▶ [Document images with source code]
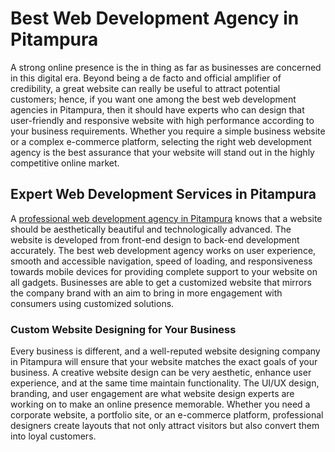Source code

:<h1>Best Web Development Agency in Pitampura</h1>

A strong online presence is the in thing as far as businesses are concerned in this digital era. Beyond being a de facto and official amplifier of credibility, a great website can really be useful to attract potential customers; hence, if you want one among the best web development agencies in Pitampura, then it should have experts who can design that user-friendly and responsive website with high performance according to your business requirements. Whether you require a simple business website or a complex e-commerce platform, selecting the right web development agency is the best assurance that your website will stand out in the highly competitive online market.

<h2>Expert Web Development Services in Pitampura</h2>

A <a href="https://webquickindia.com/web-development-agency-pitampura.php">professional web development agency in Pitampura</a> knows that a website should be aesthetically beautiful and technologically advanced. The website is developed from front-end design to back-end development accurately. The best web development agency works on user experience, smooth and accessible navigation, speed of loading, and responsiveness towards mobile devices for providing complete support to your website on all gadgets. Businesses are able to get a customized website that mirrors the company brand with an aim to bring in more engagement with consumers using customized solutions.

<h3>Custom Website Designing for Your Business</h3>

Every business is different, and a well-reputed website designing company in Pitampura will ensure that your website matches the exact goals of your business. A creative website design can be very aesthetic, enhance user experience, and at the same time maintain functionality. The UI/UX design, branding, and user engagement are what website design experts are working on to make an online presence memorable. Whether you need a corporate website, a portfolio site, or an e-commerce platform, professional designers create layouts that not only attract visitors but also convert them into loyal customers.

▶ [What is being asked] Would you set down each line of the data exactly, with no images included?

▶ [Exercise answer]
Source code

:<h1>Best Web Development Agency in Pitampura</h1>

A strong online presence is the in thing as far as businesses are concerned in this digital era. Beyond being a de facto and official amplifier of credibility, a great website can really be useful to attract potential customers; hence, if you want one among the best web development agencies in Pitampura, then it should have experts who can design that user-friendly and responsive website with high performance according to your business requirements. Whether you require a simple business website or a complex e-commerce platform, selecting the right web development agency is the best assurance that your website will stand out in the highly competitive online market.

<h2>Expert Web Development Services in Pitampura</h2>

A <a href="https://webquickindia.com/web-development-agency-pitampura.php">professional web development agency in Pitampura</a> knows that a website should be aesthetically beautiful and technologically advanced. The website is developed from front-end design to back-end development accurately. The best web development agency works on user experience, smooth and accessible navigation, speed of loading, and responsiveness towards mobile devices for providing complete support to your website on all gadgets. Businesses are able to get a customized website that mirrors the company brand with an aim to bring in more engagement with consumers using customized solutions.

<h3>Custom Website Designing for Your Business</h3>

Every business is different, and a well-reputed website designing company in Pitampura will ensure that your website matches the exact goals of your business. A creative website design can be very aesthetic, enhance user experience, and at the same time maintain functionality. The UI/UX design, branding, and user engagement are what website design experts are working on to make an online presence memorable. Whether you need a corporate website, a portfolio site, or an e-commerce platform, professional designers create layouts that not only attract visitors but also convert them into loyal customers.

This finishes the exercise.